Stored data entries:
------------------------
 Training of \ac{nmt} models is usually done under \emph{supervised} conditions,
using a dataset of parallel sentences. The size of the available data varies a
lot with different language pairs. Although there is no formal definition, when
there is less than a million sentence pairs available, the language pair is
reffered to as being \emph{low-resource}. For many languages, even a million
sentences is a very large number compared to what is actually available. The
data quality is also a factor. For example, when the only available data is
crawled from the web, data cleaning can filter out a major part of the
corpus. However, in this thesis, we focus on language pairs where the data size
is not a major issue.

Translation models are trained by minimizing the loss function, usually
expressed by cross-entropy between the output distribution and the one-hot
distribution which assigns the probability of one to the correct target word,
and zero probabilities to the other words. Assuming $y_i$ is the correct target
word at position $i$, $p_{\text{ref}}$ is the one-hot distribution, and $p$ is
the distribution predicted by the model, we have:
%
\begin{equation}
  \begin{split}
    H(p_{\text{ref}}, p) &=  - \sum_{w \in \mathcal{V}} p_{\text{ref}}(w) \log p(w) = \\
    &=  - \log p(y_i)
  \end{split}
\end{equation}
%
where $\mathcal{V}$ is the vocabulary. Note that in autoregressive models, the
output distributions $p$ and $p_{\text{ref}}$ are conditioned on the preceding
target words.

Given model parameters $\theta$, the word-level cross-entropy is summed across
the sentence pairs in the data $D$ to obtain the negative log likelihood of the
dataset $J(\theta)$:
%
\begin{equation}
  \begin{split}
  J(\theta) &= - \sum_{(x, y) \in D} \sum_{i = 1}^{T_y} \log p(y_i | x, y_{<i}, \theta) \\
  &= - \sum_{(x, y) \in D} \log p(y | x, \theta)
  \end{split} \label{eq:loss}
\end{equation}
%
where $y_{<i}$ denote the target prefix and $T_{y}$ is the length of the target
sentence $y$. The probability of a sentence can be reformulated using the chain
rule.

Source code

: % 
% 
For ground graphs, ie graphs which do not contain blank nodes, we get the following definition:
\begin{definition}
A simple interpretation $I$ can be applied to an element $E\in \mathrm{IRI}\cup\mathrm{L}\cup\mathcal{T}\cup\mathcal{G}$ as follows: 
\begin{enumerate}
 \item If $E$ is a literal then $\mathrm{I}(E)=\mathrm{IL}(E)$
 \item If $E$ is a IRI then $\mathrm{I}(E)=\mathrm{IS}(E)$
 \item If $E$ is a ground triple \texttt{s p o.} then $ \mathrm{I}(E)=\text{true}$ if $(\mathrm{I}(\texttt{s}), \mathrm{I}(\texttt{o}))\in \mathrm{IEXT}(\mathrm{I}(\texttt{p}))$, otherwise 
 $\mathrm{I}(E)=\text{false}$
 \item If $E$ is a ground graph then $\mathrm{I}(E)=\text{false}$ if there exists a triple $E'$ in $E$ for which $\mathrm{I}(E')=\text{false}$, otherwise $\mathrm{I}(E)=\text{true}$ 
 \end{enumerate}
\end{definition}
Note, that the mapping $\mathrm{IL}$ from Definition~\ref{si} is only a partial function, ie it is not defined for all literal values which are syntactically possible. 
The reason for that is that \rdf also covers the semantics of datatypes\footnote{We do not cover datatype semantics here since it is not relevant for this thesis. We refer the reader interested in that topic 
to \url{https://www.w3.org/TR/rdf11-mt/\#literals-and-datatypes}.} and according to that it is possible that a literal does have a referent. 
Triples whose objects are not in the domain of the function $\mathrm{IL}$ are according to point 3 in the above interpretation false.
------------------------
WORK REQUEST: Find each line of the data above that holds the word "models", then copy it.

ANSWER TO THIS EXERCISE:
 Training of \ac{nmt} models is usually done under \emph{supervised} conditions,
Translation models are trained by minimizing the loss function, usually
where $\mathcal{V}$ is the vocabulary. Note that in autoregressive models, the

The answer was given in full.